The only legitimate mechanism for getting to the bottom of atrocities committed over the course of the genocidal war on Tigray has always been the creation a genuinely independent international entity that would conduct independent investigations with the utmost integrity. In fact, we had asked the OHCHR and the UN human Rights Council to convene a special session on the genocidal war on Tigray and establish a fully mandated independent and impartial Commission of Inquiry (COI) into all systematic human rights violations committed during the genocidal war on Tigray.
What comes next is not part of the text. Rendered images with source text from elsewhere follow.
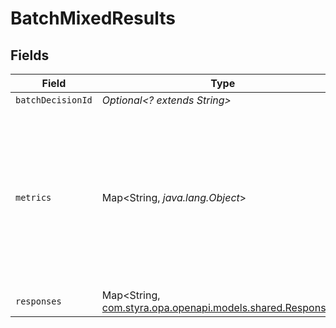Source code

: # BatchMixedResults


## Fields

| Field                                                                                                                                  | Type                                                                                                                                   | Required                                                                                                                               | Description                                                                                                                            |
| -------------------------------------------------------------------------------------------------------------------------------------- | -------------------------------------------------------------------------------------------------------------------------------------- | -------------------------------------------------------------------------------------------------------------------------------------- | -------------------------------------------------------------------------------------------------------------------------------------- |
| `batchDecisionId`                                                                                                                      | *Optional<? extends String>*                                                                                                           | :heavy_minus_sign:                                                                                                                     | N/A                                                                                                                                    |
| `metrics`                                                                                                                              | Map<String, *java.lang.Object*>                                                                                                        | :heavy_minus_sign:                                                                                                                     | If query metrics are enabled, this field contains query performance metrics collected during the parse, compile, and evaluation steps. |
| `responses`                                                                                                                            | Map<String, [com.styra.opa.openapi.models.shared.Responses](../../models/shared/Responses.md)>                                         | :heavy_minus_sign:                                                                                                                     | N/A                                                                                                                                    |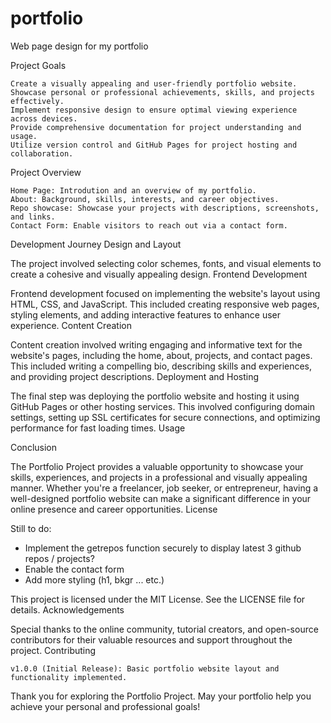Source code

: # portfolio
Web page design for my portfolio

Project Goals

    Create a visually appealing and user-friendly portfolio website.
    Showcase personal or professional achievements, skills, and projects effectively.
    Implement responsive design to ensure optimal viewing experience across devices.
    Provide comprehensive documentation for project understanding and usage.
    Utilize version control and GitHub Pages for project hosting and collaboration.

Project Overview

    Home Page: Introdution and an overview of my portfolio.
    About: Background, skills, interests, and career objectives.
    Repo showcase: Showcase your projects with descriptions, screenshots, and links.
    Contact Form: Enable visitors to reach out via a contact form.

Development Journey
Design and Layout

The project involved selecting color schemes, fonts, and visual elements to create a cohesive and visually appealing design.
Frontend Development

Frontend development focused on implementing the website's layout using HTML, CSS, and JavaScript. This included creating responsive web pages, styling elements, and adding interactive features to enhance user experience.
Content Creation

Content creation involved writing engaging and informative text for the website's pages, including the home, about, projects, and contact pages. This included writing a compelling bio, describing skills and experiences, and providing project descriptions.
Deployment and Hosting

The final step was deploying the portfolio website and hosting it using GitHub Pages or other hosting services. This involved configuring domain settings, setting up SSL certificates for secure connections, and optimizing performance for fast loading times.
Usage

Conclusion

The Portfolio Project provides a valuable opportunity to showcase your skills, experiences, and projects in a professional and visually appealing manner. Whether you're a freelancer, job seeker, or entrepreneur, having a well-designed portfolio website can make a significant difference in your online presence and career opportunities.
License

Still to do:

- Implement the getrepos function securely to display latest 3 github repos / projects?
- Enable the contact form
- Add more styling (h1, bkgr ... etc.)

This project is licensed under the MIT License. See the LICENSE file for details.
Acknowledgements

Special thanks to the online community, tutorial creators, and open-source contributors for their valuable resources and support throughout the project.
Contributing

    v1.0.0 (Initial Release): Basic portfolio website layout and functionality implemented.

Thank you for exploring the Portfolio Project. May your portfolio help you achieve your personal and professional goals!
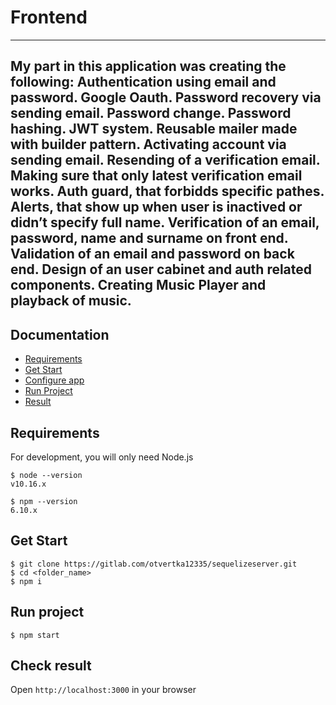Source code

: # Frontend
---
My part in this application was creating the following:
Authentication using email and password. Google Oauth. Password recovery via sending email. Password change. Password hashing. JWT system. Reusable mailer made with builder pattern. Activating account via sending email. Resending of a verification email. Making sure that only latest verification email works. Auth guard, that forbidds specific pathes. Alerts, that show up when user is inactived or didn’t specify full name. Verification of an email, password, name and surname on front end.
Validation of an email and password on back end. Design of an user cabinet and auth related components. 
Creating Music Player and playback of music.
---

## Documentation

* [Requirements](#requirements)
* [Get Start](#get-start)
* [Configure app](#configure-app)
* [Run Project](#run-project)
* [Result](#check-result)


## Requirements

For development, you will only need Node.js

    $ node --version
    v10.16.x

    $ npm --version
    6.10.x

## Get Start

    $ git clone https://gitlab.com/otvertka12335/sequelizeserver.git
    $ cd <folder_name>
    $ npm i

## Run project

    $ npm start

## **Check result**

Open `http://localhost:3000` in your browser
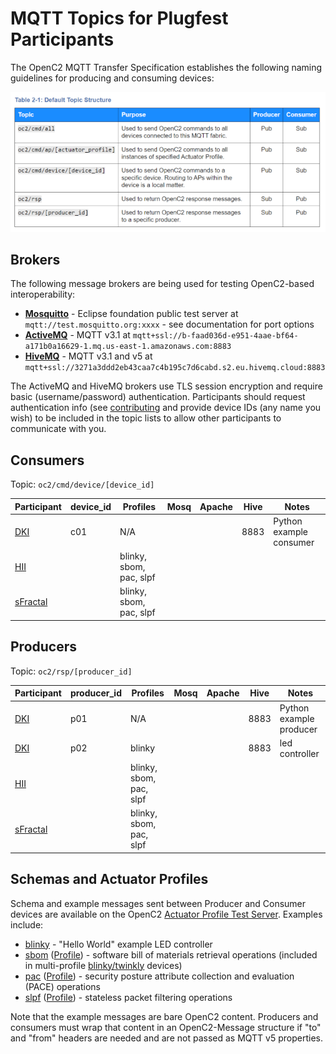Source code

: # MQTT Topics for Plugfest Participants
The OpenC2 MQTT Transfer Specification establishes the following naming guidelines
for producing and consuming devices:

![OpenC2-MQTT-Topics](../../../../Images/openc2-mqtt-topics-s.png)

## Brokers
The following message brokers are being used for testing OpenC2-based interoperability:
* [**Mosquitto**](https://test.mosquitto.org/) - Eclipse foundation public test server at
`mqtt://test.mosquitto.org:xxxx` - see documentation for port options
* [**ActiveMQ**](https://activemq.apache.org/components/classic/) - MQTT v3.1 at
`mqtt+ssl://b-faad036d-e951-4aae-bf64-a171b0a16629-1.mq.us-east-1.amazonaws.com:8883`
* [**HiveMQ**](https://www.hivemq.com/) - MQTT v3.1 and v5 at
`mqtt+ssl://3271a3ddd2eb43caa7c4b195c7d6cabd.s2.eu.hivemq.cloud:8883`

The ActiveMQ and HiveMQ brokers use TLS session encryption and require basic (username/password)
authentication. Participants should request authentication info (see [contributing](../../../../CONTRIBUTING.md)
and provide device IDs (any name you wish) to be included in the topic lists to allow other participants to
communicate with you.

## Consumers
Topic: `oc2/cmd/device/[device_id]`

| Participant            | device_id | Profiles                | Mosq | Apache | Hive | Notes                   |
|------------------------|-----------|-------------------------|:----:|:------:|:----:|-------------------------|
| [DKI](DKI/MQTT_Broker) | c01       | N/A                     |      |        | 8883 | Python example consumer |
| [HII](HII)             |           | blinky, sbom, pac, slpf |      |        |      |                         |
| [sFractal](sFractal)   |           | blinky, sbom, pac, slpf |      |        |      |                         |

## Producers
Topic: `oc2/rsp/[producer_id]`

| Participant            | producer_id | Profiles                | Mosq | Apache | Hive | Notes                   |
|------------------------|-------------|-------------------------|:----:|:------:|:----:|-------------------------|
| [DKI](DKI/MQTT_Broker) | p01         | N/A                     |      |        | 8883 | Python example producer |
| [DKI](DKI/MQTT_Broker) | p02         | blinky                  |      |        | 8883 | led controller          |
| [HII](HII)             |             | blinky, sbom, pac, slpf |      |        |      |                         |
| [sFractal](sFractal)   |             | blinky, sbom, pac, slpf |      |        |      |                         |

## Schemas and Actuator Profiles
Schema and example messages sent between Producer and Consumer devices are available on the OpenC2
[Actuator Profile Test Server](https://github.com/oasis-open/openc2-jadn-software).  Examples include:
* [blinky](https://github.com/oasis-open/openc2-jadn-software/tree/master/Test/device-blinky) -
"Hello World" example LED controller
* [sbom](https://github.com/oasis-open/openc2-jadn-software/tree/master/Test/device-blinky)
  ([Profile](https://github.com/oasis-tcs/openc2-ap-sbom/tree/working)) -
  software bill of materials retrieval operations (included in multi-profile
  [blinky/twinkly](sFractal/README.md) devices)
* [pac](https://github.com/oasis-open/openc2-jadn-software/tree/master/Test/device-pac)
  ([Profile](https://github.com/oasis-tcs/openc2-ap-pac/tree/working)) -
  security posture attribute collection and evaluation (PACE) operations
* [slpf](https://github.com/oasis-open/openc2-jadn-software/tree/master/Test/device-slpf)
  ([Profile]()) -
  stateless packet filtering operations

Note that the example messages are bare OpenC2 content. Producers and consumers must wrap that content
in an OpenC2-Message structure if "to" and "from" headers are needed and are not passed as MQTT v5 properties.
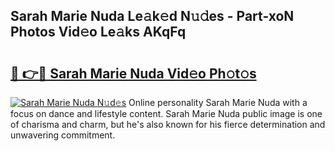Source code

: ## Sarah Marie Nuda Le𝚊k𝚎d N𝚞𝚍es - Part-xoN Photos Vid𝚎o Le𝚊ks AKqFq

# <h2><a href="http://fbd67c.evod.top/?m=Sarah+Marie+Nuda">🔗 👉🔴 Sarah Marie Nuda Vid𝚎o Ph𝚘t𝚘s</a></h2>

[![Sarah Marie Nuda N𝚞d𝚎s](https://i.imgur.com/8V9OHl7.gif)](http://fbd67c.evod.top/?m=Sarah+Marie+Nuda)
Online personality Sarah Marie Nuda with a focus on dance and lifestyle content. Sarah Marie Nuda public image is one of charisma and charm, but he's also known for his fierce determination and unwavering commitment.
The people of Tigray are grateful to the EU—a club of liberal-democracies—for calling for the convening of such a session.

In that spirit, the Government of Tigray will fully cooperate with the International Commission of Human Rights Experts on Ethiopia as it undertakes its independent investigation. The Government of Tigray will also ensure the security and personal safety of members of the investigative team while they conduct on-site investigations in Tigray.

Despite the long delay, the creation of an independent panel of experts to conduct investigations into all atrocities committed in Tigray and elsewhere is a victory for the cause of justice and accountability. Tigrayans across all walks of life are ready and willing to extend a cooperative hand to these experts as they work towards delivering a measure of justice for the countless victims of the genocidal atrocities unleashed by the Ethiopian and Eritrean militaries as well as allied Amhara forces.